Neither Cravens or Fuller are still in D.C. Anderson, meanwhile, has just two sacks through two seasons, Moreau was a regular on defense last year but played inconsistently, Perine has a career YPC of 3.5 and Nicholson had a very difficult second campaign.


As for 2018, it's not exactly fair to evaluate, especially considering that Guice didn't even take the field and Christian and Apke also landed on I.R. With that being said, you sure would like to get much more from that key chunk of your rookie class.

This time around, the Redskins have one choice in the second round and two to use in the third. For an organization that's going to be limited in how much they can do in free agency, it's imperative that they do better in those slots than they've done lately. Finding skilled contributors on cheap deals matters more to them than most right now.
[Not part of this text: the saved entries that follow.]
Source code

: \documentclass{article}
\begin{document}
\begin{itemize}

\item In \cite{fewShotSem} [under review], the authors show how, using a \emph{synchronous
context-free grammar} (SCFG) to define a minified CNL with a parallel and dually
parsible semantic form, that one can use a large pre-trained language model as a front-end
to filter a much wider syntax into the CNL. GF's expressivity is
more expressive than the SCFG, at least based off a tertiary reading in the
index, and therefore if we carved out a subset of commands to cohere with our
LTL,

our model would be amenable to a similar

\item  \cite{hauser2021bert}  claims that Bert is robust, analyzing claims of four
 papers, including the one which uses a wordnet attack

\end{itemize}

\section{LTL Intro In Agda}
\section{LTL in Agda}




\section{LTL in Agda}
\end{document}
Of course, no franchise's draft record is perfect and the process gets significantly harder as the event rolls on. But a strong haul can transform the path of a team; the 2018 Colts are a perfect example. 

As stated earlier, the Redskins' past few first-rounders have largely been immediate difference-makers. They've also found some talent late (Matt Ioannidis, Chase Roullier, and Tim Settle to name a few).

Yet where they can really change their future outlook and greatly improve their depth in a matter of hours is rounds 2-4. There will be plenty of quality prospects available when it's their turn to pick, but it's up to the 'Skins to identify those particular players at a more consistent rate.